Gold’s price (XAU/USD) is getting knocked out and is facing a substantial 3% loss since it printed a new all-time high at $2,956 on Monday at the start of this week. The precious metal currently trades at $2,860 at the time of writing, after United States (US) President Donald Trump reiterated that tariffs for Mexico and Canada will start on March 4, while China will see an additional 10%, raising the total rates to20% on imports into the US. This dampens hopes markets still had for a possible delay in the implementation of these tariffs.
Meanwhile, the US Personal Consumption Expenditures (PCE) numbers are out of January. No outside surprises with the monthly core PCE reading ticking up to 0.3% from 0.2%, as expected. The headline PCE reading came in at 0.3%, unchanged against the December number.
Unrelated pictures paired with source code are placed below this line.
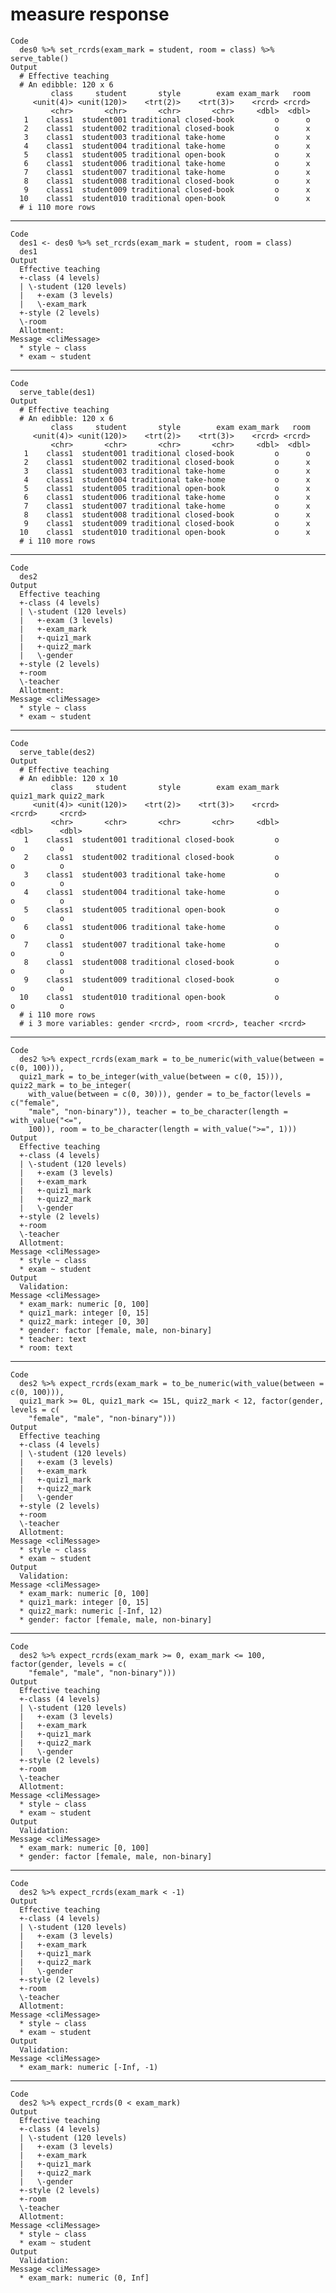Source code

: # measure response

    Code
      des0 %>% set_rcrds(exam_mark = student, room = class) %>% serve_table()
    Output
      # Effective teaching 
      # An edibble: 120 x 6
             class     student       style        exam exam_mark   room
         <unit(4)> <unit(120)>    <trt(2)>    <trt(3)>    <rcrd> <rcrd>
             <chr>       <chr>       <chr>       <chr>     <dbl>  <dbl>               
       1    class1  student001 traditional closed-book         o      o
       2    class1  student002 traditional closed-book         o      x
       3    class1  student003 traditional take-home           o      x
       4    class1  student004 traditional take-home           o      x
       5    class1  student005 traditional open-book           o      x
       6    class1  student006 traditional take-home           o      x
       7    class1  student007 traditional take-home           o      x
       8    class1  student008 traditional closed-book         o      x
       9    class1  student009 traditional closed-book         o      x
      10    class1  student010 traditional open-book           o      x
      # i 110 more rows

---

    Code
      des1 <- des0 %>% set_rcrds(exam_mark = student, room = class)
      des1
    Output
      Effective teaching
      +-class (4 levels)
      | \-student (120 levels)
      |   +-exam (3 levels)
      |   \-exam_mark
      +-style (2 levels)
      \-room
      Allotment:
    Message <cliMessage>
      * style ~ class
      * exam ~ student

---

    Code
      serve_table(des1)
    Output
      # Effective teaching 
      # An edibble: 120 x 6
             class     student       style        exam exam_mark   room
         <unit(4)> <unit(120)>    <trt(2)>    <trt(3)>    <rcrd> <rcrd>
             <chr>       <chr>       <chr>       <chr>     <dbl>  <dbl>               
       1    class1  student001 traditional closed-book         o      o
       2    class1  student002 traditional closed-book         o      x
       3    class1  student003 traditional take-home           o      x
       4    class1  student004 traditional take-home           o      x
       5    class1  student005 traditional open-book           o      x
       6    class1  student006 traditional take-home           o      x
       7    class1  student007 traditional take-home           o      x
       8    class1  student008 traditional closed-book         o      x
       9    class1  student009 traditional closed-book         o      x
      10    class1  student010 traditional open-book           o      x
      # i 110 more rows

---

    Code
      des2
    Output
      Effective teaching
      +-class (4 levels)
      | \-student (120 levels)
      |   +-exam (3 levels)
      |   +-exam_mark
      |   +-quiz1_mark
      |   +-quiz2_mark
      |   \-gender
      +-style (2 levels)
      +-room
      \-teacher
      Allotment:
    Message <cliMessage>
      * style ~ class
      * exam ~ student

---

    Code
      serve_table(des2)
    Output
      # Effective teaching 
      # An edibble: 120 x 10
             class     student       style        exam exam_mark quiz1_mark quiz2_mark
         <unit(4)> <unit(120)>    <trt(2)>    <trt(3)>    <rcrd>     <rcrd>     <rcrd>
             <chr>       <chr>       <chr>       <chr>     <dbl>      <dbl>      <dbl>
       1    class1  student001 traditional closed-book         o          o          o
       2    class1  student002 traditional closed-book         o          o          o
       3    class1  student003 traditional take-home           o          o          o
       4    class1  student004 traditional take-home           o          o          o
       5    class1  student005 traditional open-book           o          o          o
       6    class1  student006 traditional take-home           o          o          o
       7    class1  student007 traditional take-home           o          o          o
       8    class1  student008 traditional closed-book         o          o          o
       9    class1  student009 traditional closed-book         o          o          o
      10    class1  student010 traditional open-book           o          o          o
      # i 110 more rows
      # i 3 more variables: gender <rcrd>, room <rcrd>, teacher <rcrd>

---

    Code
      des2 %>% expect_rcrds(exam_mark = to_be_numeric(with_value(between = c(0, 100))),
      quiz1_mark = to_be_integer(with_value(between = c(0, 15))), quiz2_mark = to_be_integer(
        with_value(between = c(0, 30))), gender = to_be_factor(levels = c("female",
        "male", "non-binary")), teacher = to_be_character(length = with_value("<=",
        100)), room = to_be_character(length = with_value(">=", 1)))
    Output
      Effective teaching
      +-class (4 levels)
      | \-student (120 levels)
      |   +-exam (3 levels)
      |   +-exam_mark
      |   +-quiz1_mark
      |   +-quiz2_mark
      |   \-gender
      +-style (2 levels)
      +-room
      \-teacher
      Allotment:
    Message <cliMessage>
      * style ~ class
      * exam ~ student
    Output
      Validation:
    Message <cliMessage>
      * exam_mark: numeric [0, 100]
      * quiz1_mark: integer [0, 15]
      * quiz2_mark: integer [0, 30]
      * gender: factor [female, male, non-binary]
      * teacher: text
      * room: text

---

    Code
      des2 %>% expect_rcrds(exam_mark = to_be_numeric(with_value(between = c(0, 100))),
      quiz1_mark >= 0L, quiz1_mark <= 15L, quiz2_mark < 12, factor(gender, levels = c(
        "female", "male", "non-binary")))
    Output
      Effective teaching
      +-class (4 levels)
      | \-student (120 levels)
      |   +-exam (3 levels)
      |   +-exam_mark
      |   +-quiz1_mark
      |   +-quiz2_mark
      |   \-gender
      +-style (2 levels)
      +-room
      \-teacher
      Allotment:
    Message <cliMessage>
      * style ~ class
      * exam ~ student
    Output
      Validation:
    Message <cliMessage>
      * exam_mark: numeric [0, 100]
      * quiz1_mark: integer [0, 15]
      * quiz2_mark: numeric [-Inf, 12)
      * gender: factor [female, male, non-binary]

---

    Code
      des2 %>% expect_rcrds(exam_mark >= 0, exam_mark <= 100, factor(gender, levels = c(
        "female", "male", "non-binary")))
    Output
      Effective teaching
      +-class (4 levels)
      | \-student (120 levels)
      |   +-exam (3 levels)
      |   +-exam_mark
      |   +-quiz1_mark
      |   +-quiz2_mark
      |   \-gender
      +-style (2 levels)
      +-room
      \-teacher
      Allotment:
    Message <cliMessage>
      * style ~ class
      * exam ~ student
    Output
      Validation:
    Message <cliMessage>
      * exam_mark: numeric [0, 100]
      * gender: factor [female, male, non-binary]

---

    Code
      des2 %>% expect_rcrds(exam_mark < -1)
    Output
      Effective teaching
      +-class (4 levels)
      | \-student (120 levels)
      |   +-exam (3 levels)
      |   +-exam_mark
      |   +-quiz1_mark
      |   +-quiz2_mark
      |   \-gender
      +-style (2 levels)
      +-room
      \-teacher
      Allotment:
    Message <cliMessage>
      * style ~ class
      * exam ~ student
    Output
      Validation:
    Message <cliMessage>
      * exam_mark: numeric [-Inf, -1)

---

    Code
      des2 %>% expect_rcrds(0 < exam_mark)
    Output
      Effective teaching
      +-class (4 levels)
      | \-student (120 levels)
      |   +-exam (3 levels)
      |   +-exam_mark
      |   +-quiz1_mark
      |   +-quiz2_mark
      |   \-gender
      +-style (2 levels)
      +-room
      \-teacher
      Allotment:
    Message <cliMessage>
      * style ~ class
      * exam ~ student
    Output
      Validation:
    Message <cliMessage>
      * exam_mark: numeric (0, Inf]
Daily digest market movers: March nearing
- Gold ETF’s (Exchange Traded Fund) are the sweet spot in China this year. Funds are swelling as the metal sets records, investors seek alternative assets, and local rules are tweaked to allow greater access. Onshore fund holdings increased by 17.7 tons in the first three weeks of February, close to the monthly record inflow of 20.9 tons set last October, according to data from the producer-funded World Gold Council, Bloomberg reports.
- In early European trading, the risk-off mood this Friday is seeing deep losses with indices in Asia booking multiple percentage losses near their closing bell. European ones are facing losses of over 1% intraday.
- The CME Fedwatch Tool sees chances for a June rate cut increase even further than Thursday. Odds are growing to a 71.8% chance approx for a rate cut against only 28.1% for keeping rates unchanged.
Technical Analysis: Unable to recover this week
The signs projected earlier this week are being proven right on Friday, with a near 3% loss in the precious metal so far this week. However, the fundamentals still look good for more upside in Gold, with tariffs still being a main theme and not just a one-off event. Look to support levels such as $2,790 to be ready and buy back in large amounts to participate in the next rally.
On the upside, the daily Pivot Point at $2,888 is the main level to look out for as resistance in the short term. That is just below the $2,900 big figure, and the daily R1 resistance at $2,909 is also in place. Thus, some chunky resistance makes recovering back to R2 resistance at $2,941 nearly impossible this Friday.
On the downside, vigilant Bullion buyers will surely be happy to pick up some Gold at interesting support levels. The S1 support at $2,856 looks rather feeble for now. Look to S2 support at $2,835 for broad support, ahead of $2,800 round level and $2,790. Indeed, that last level should see many buy orders waiting to be filled.